• _EXERCISE INSTRUCTIONS_
Could you reproduce every record below exactly, excluding all pictures?

[Saved entries]
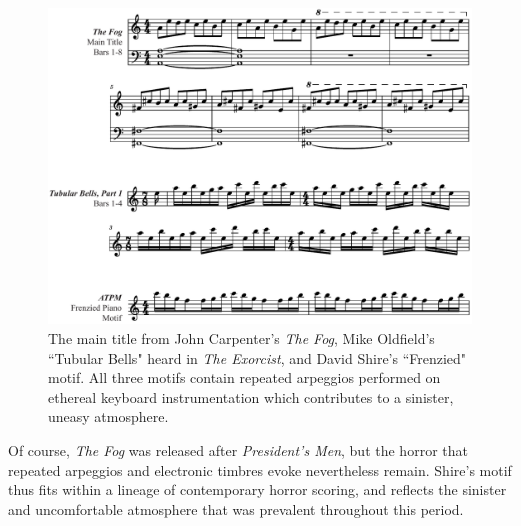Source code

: \begin{figure}
    \centering
    \includegraphics[width=1\linewidth]{img/president-horror-synth.pdf}
    \caption{The main title from John Carpenter's \textit{The Fog}, Mike Oldfield's ``Tubular Bells" heard in \textit{The Exorcist}, and David Shire's ``Frenzied" motif. All three motifs contain repeated arpeggios performed on ethereal keyboard instrumentation which contributes to a sinister, uneasy atmosphere.}
    \label{fig:president-horror-synth}
\end{figure}
Of course, \textit{The Fog} was released after \textit{President's Men}, but the horror that repeated arpeggios and electronic timbres evoke nevertheless remain.
Shire's motif thus fits within a lineage of contemporary horror scoring, and reflects the sinister and uncomfortable atmosphere that was prevalent throughout this period.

• _YOUR RESPONSE_
Source code

: \begin{figure}
    \centering
    \includegraphics[width=1\linewidth]{img/president-horror-synth.pdf}
    \caption{The main title from John Carpenter's \textit{The Fog}, Mike Oldfield's ``Tubular Bells" heard in \textit{The Exorcist}, and David Shire's ``Frenzied" motif. All three motifs contain repeated arpeggios performed on ethereal keyboard instrumentation which contributes to a sinister, uneasy atmosphere.}
    \label{fig:president-horror-synth}
\end{figure}
Of course, \textit{The Fog} was released after \textit{President's Men}, but the horror that repeated arpeggios and electronic timbres evoke nevertheless remain.
Shire's motif thus fits within a lineage of contemporary horror scoring, and reflects the sinister and uncomfortable atmosphere that was prevalent throughout this period.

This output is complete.